Game publishers respond to Stop Killing Games claim it curtails developer choice

Developer choice vs consumer rights

  • Many commenters dismiss “curtailing developer choice” as a weak argument; the point of the initiative is precisely to remove the option to remotely kill purchased games.
  • Several argue that if developers want that power they should sell time-limited access clearly as a rental/subscription, not as a “purchase.”

Private servers, safety, and liability

  • Industry claims about illegal content, unsafe communities, and liability on private servers are widely seen as pretexts; responsibility would shift to whoever runs the server.
  • Others note there can still be PR and legal costs (e.g., brand/trademark confusion, “court of public opinion”), but this is distinct from strict liability.

Licensing and IP constraints

  • A long subthread covers licensed cars, logos, music, textures, and middleware.

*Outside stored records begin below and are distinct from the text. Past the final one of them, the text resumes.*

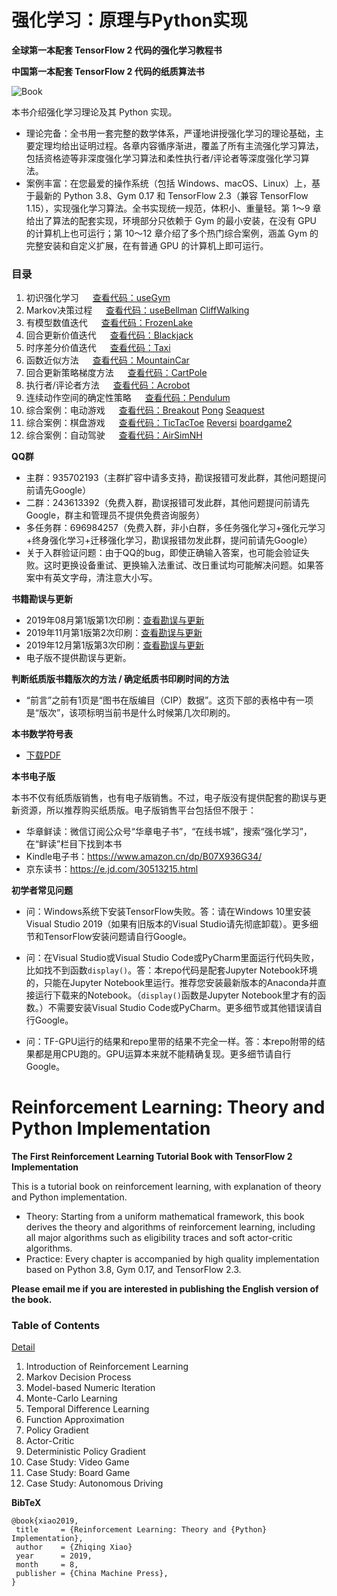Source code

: # 强化学习：原理与Python实现

**全球第一本配套 TensorFlow 2 代码的强化学习教程书**

**中国第一本配套 TensorFlow 2 代码的纸质算法书**

![Book](https://zhiqingxiao.github.io/images/book/rl.jpg)

本书介绍强化学习理论及其 Python 实现。
- 理论完备：全书用一套完整的数学体系，严谨地讲授强化学习的理论基础，主要定理均给出证明过程。各章内容循序渐进，覆盖了所有主流强化学习算法，包括资格迹等非深度强化学习算法和柔性执行者/评论者等深度强化学习算法。
- 案例丰富：在您最爱的操作系统（包括 Windows、macOS、Linux）上，基于最新的 Python 3.8、Gym 0.17 和 TensorFlow 2.3（兼容 TensorFlow 1.15），实现强化学习算法。全书实现统一规范，体积小、重量轻。第 1～9 章给出了算法的配套实现，环境部分只依赖于 Gym 的最小安装，在没有 GPU 的计算机上也可运行；第 10～12 章介绍了多个热门综合案例，涵盖 Gym 的完整安装和自定义扩展，在有普通 GPU 的计算机上即可运行。


### 目录

01. 初识强化学习 &emsp; [查看代码：useGym](https://nbviewer.jupyter.org/github/zhiqingxiao/rl-book/blob/master/chapter01_intro/useGym.ipynb)
02. Markov决策过程 &emsp; [查看代码：useBellman](https://nbviewer.jupyter.org/github/zhiqingxiao/rl-book/blob/master/chapter02_mdp/useBellman.ipynb) [CliffWalking](https://nbviewer.jupyter.org/github/zhiqingxiao/rl-book/blob/master/chapter02_mdp/CliffWalking-v0.ipynb)
03. 有模型数值迭代 &emsp; [查看代码：FrozenLake](https://nbviewer.jupyter.org/github/zhiqingxiao/rl-book/blob/master/chapter03_dp/FrozenLake-v0.ipynb)
04. 回合更新价值迭代 &emsp; [查看代码：Blackjack](https://nbviewer.jupyter.org/github/zhiqingxiao/rl-book/blob/master/chapter04_mc/Blackjack-v0.ipynb)
05. 时序差分价值迭代 &emsp; [查看代码：Taxi](https://nbviewer.jupyter.org/github/zhiqingxiao/rl-book/blob/master/chapter05_td/Taxi-v3.ipynb)
06. 函数近似方法 &emsp; [查看代码：MountainCar](https://nbviewer.jupyter.org/github/zhiqingxiao/rl-book/blob/master/chapter06_approx/MountainCar-v0_tf.ipynb)
07. 回合更新策略梯度方法 &emsp; [查看代码：CartPole](https://nbviewer.jupyter.org/github/zhiqingxiao/rl-book/blob/master/chapter07_pg/CartPole-v0_tf.ipynb)
08. 执行者/评论者方法 &emsp; [查看代码：Acrobot](https://nbviewer.jupyter.org/github/zhiqingxiao/rl-book/blob/master/chapter08_ac/Acrobot-v1_tf.ipynb)
09. 连续动作空间的确定性策略 &emsp; [查看代码：Pendulum](https://nbviewer.jupyter.org/github/zhiqingxiao/rl-book/blob/master/chapter09_dpg/Pendulum-v0_tf.ipynb)
10. 综合案例：电动游戏 &emsp; [查看代码：Breakout](https://nbviewer.jupyter.org/github/zhiqingxiao/rl-book/blob/master/chapter10_atari/BreakoutDeterministic-v4_tf.ipynb) [Pong](https://nbviewer.jupyter.org/github/zhiqingxiao/rl-book/blob/master/chapter10_atari/PongDeterministic-v4_tf.ipynb) [Seaquest](https://nbviewer.jupyter.org/github/zhiqingxiao/rl-book/blob/master/chapter10_atari/SeaquestDeterministic-v4_tf.ipynb)
11. 综合案例：棋盘游戏 &emsp; [查看代码：TicTacToe](https://nbviewer.jupyter.org/github/zhiqingxiao/rl-book/blob/master/chapter11_alphazero/TicTacToe-v0_tf.ipynb) [Reversi](https://nbviewer.jupyter.org/github/zhiqingxiao/rl-book/blob/master/chapter11_alphazero/Reversi-v0_4x4_tf.ipynb) [boardgame2](https://github.com/zhiqingxiao/boardgame2)
12. 综合案例：自动驾驶 &emsp; [查看代码：AirSimNH](https://nbviewer.jupyter.org/github/zhiqingxiao/rl-book/blob/master/chapter12_drive/AirSimNH_tf.ipynb)

**QQ群**
- 主群：935702193（主群扩容中请多支持，勘误报错可发此群，其他问题提问前请先Google）
- 二群：243613392（免费入群，勘误报错可发此群，其他问题提问前请先Google，群主和管理员不提供免费咨询服务）
- 多任务群：696984257（免费入群，非小白群，多任务强化学习+强化元学习+终身强化学习+迁移强化学习，勘误报错勿发此群，提问前请先Google）
- 关于入群验证问题：由于QQ的bug，即使正确输入答案，也可能会验证失败。这时更换设备重试、更换输入法重试、改日重试均可能解决问题。如果答案中有英文字母，清注意大小写。

**书籍勘误与更新**
- 2019年08月第1版第1次印刷：[查看勘误与更新](https://nbviewer.jupyter.org/github/zhiqingxiao/rl-book/blob/master/errata/errata201908.ipynb)
- 2019年11月第1版第2次印刷：[查看勘误与更新](https://nbviewer.jupyter.org/github/zhiqingxiao/rl-book/blob/master/errata/errata201911.ipynb)
- 2019年12月第1版第3次印刷：[查看勘误与更新](https://nbviewer.jupyter.org/github/zhiqingxiao/rl-book/blob/master/errata/errata201912.ipynb)
- 电子版不提供勘误与更新。

**判断纸质版书籍版次的方法 / 确定纸质书印刷时间的方法**
- “前言”之前有1页是“图书在版编目（CIP）数据”。这页下部的表格中有一项是“版次”，该项标明当前书是什么时候第几次印刷的。

**本书数学符号表**
- [下载PDF](https://raw.githubusercontent.com/zhiqingxiao/rl-book/master/resources/notations.pdf)

**本书电子版**

本书不仅有纸质版销售，也有电子版销售。不过，电子版没有提供配套的勘误与更新资源，所以推荐购买纸质版。电子版销售平台包括但不限于：
- 华章鲜读：微信订阅公众号“华章电子书”，“在线书城”，搜索“强化学习”，在“鲜读”栏目下找到本书
- Kindle电子书：https://www.amazon.cn/dp/B07X936G34/
- 京东读书：https://e.jd.com/30513215.html


**初学者常见问题**

- 问：Windows系统下安装TensorFlow失败。答：请在Windows 10里安装Visual Studio 2019（如果有旧版本的Visual Studio请先彻底卸载）。更多细节和TensorFlow安装问题请自行Google。

- 问：在Visual Studio或Visual Studio Code或PyCharm里面运行代码失败，比如找不到函数`display()`。答：本repo代码是配套Jupyter Notebook环境的，只能在Jupyter Notebook里运行。推荐您安装最新版本的Anaconda并直接运行下载来的Notebook。（`display()`函数是Jupyter Notebook里才有的函数。）不需要安装Visual Studio Code或PyCharm。更多细节或其他错误请自行Google。

- 问：TF-GPU运行的结果和repo里带的结果不完全一样。答：本repo附带的结果都是用CPU跑的。GPU运算本来就不能精确复现。更多细节请自行Google。


# Reinforcement Learning: Theory and Python Implementation

**The First Reinforcement Learning Tutorial Book with TensorFlow 2 Implementation**

This is a tutorial book on reinforcement learning, with explanation of theory and Python implementation.
- Theory: Starting from a uniform mathematical framework, this book derives the theory and algorithms of reinforcement learning, including all major algorithms such as eligibility traces and soft actor-critic algorithms.
- Practice: Every chapter is accompanied by high quality implementation based on Python 3.8, Gym 0.17, and TensorFlow 2.3.

**Please email me if you are interested in publishing the English version of the book.**

### Table of Contents

[Detail](https://raw.githubusercontent.com/zhiqingxiao/rl-book/master/resources/toc.pdf)

01. Introduction of Reinforcement Learning
02. Markov Decision Process
03. Model-based Numeric Iteration
04. Monte-Carlo Learning
05. Temporal Difference Learning
06. Function Approximation
07. Policy Gradient
08. Actor-Critic
09. Deterministic Policy Gradient
10. Case Study: Video Game
11. Case Study: Board Game
12. Case Study: Autonomous Driving


**BibTeX**

    @book{xiao2019,
     title     = {Reinforcement Learning: Theory and {Python} Implementation},
     author    = {Zhiqing Xiao}
     year      = 2019,
     month     = 8,
     publisher = {China Machine Press},
    }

Some devs say licenses often forbid sublicensing or asset extraction, making EOL releases hard.
  • Critics respond that:
    • These constraints apply to a minority of games.
    • Licenses and contracts are human-made and can be renegotiated if law changes.
    • At EOL, licensed assets can be stripped or replaced while keeping the game “reasonably playable.”
  • Disagreement persists over whether SKG would force more expensive, more permissive licenses and whether that’s acceptable.

Online-only design and end-of-life options

  • Commenters emphasize cases like The Crew: effectively single‑player games made always‑online for DRM, then fully bricked.
  • SKG’s FAQ (quoted in the thread) is cited to clarify: no demand for perpetual sales, source release, or live servers—only an EOL build that remains playable (e.g., offline mode, or client configurable to community servers).

Impact on small studios and MMOs

  • Some fear mandatory EOL builds or server binaries would disproportionately burden indies and make small-budget MMOs unviable.
  • Others counter that:
    • Designing for EOL from the start is just another requirement, not inherently huge cost.
    • Bankruptcy and true subscription MMOs could be carved out explicitly.

Subscriptions, labelling, and market dynamics

  • Strong support for forcing accurate language: if access is time‑limited, call it a subscription/lease with a stated minimum support window.
  • Some predict publishers will relabel everything as “lifetime subscription”; many still see that transparency itself as a win and a market signal.

Preservation, art, and regulation vs wallets

  • Games are framed as cultural works; killing them is compared to destroying books or films before they reach the public domain.
  • “Vote with your wallet” is widely criticized as ineffective given network effects and uninformed buyers; regulation is seen as necessary to rebalance power.
  • Others worry about poorly written EU law, regulatory capture, and unintended pushes toward streaming/F2P, arguing any regulation must be narrow, clear, and focused on disclosure and minimal post‑sale functionality.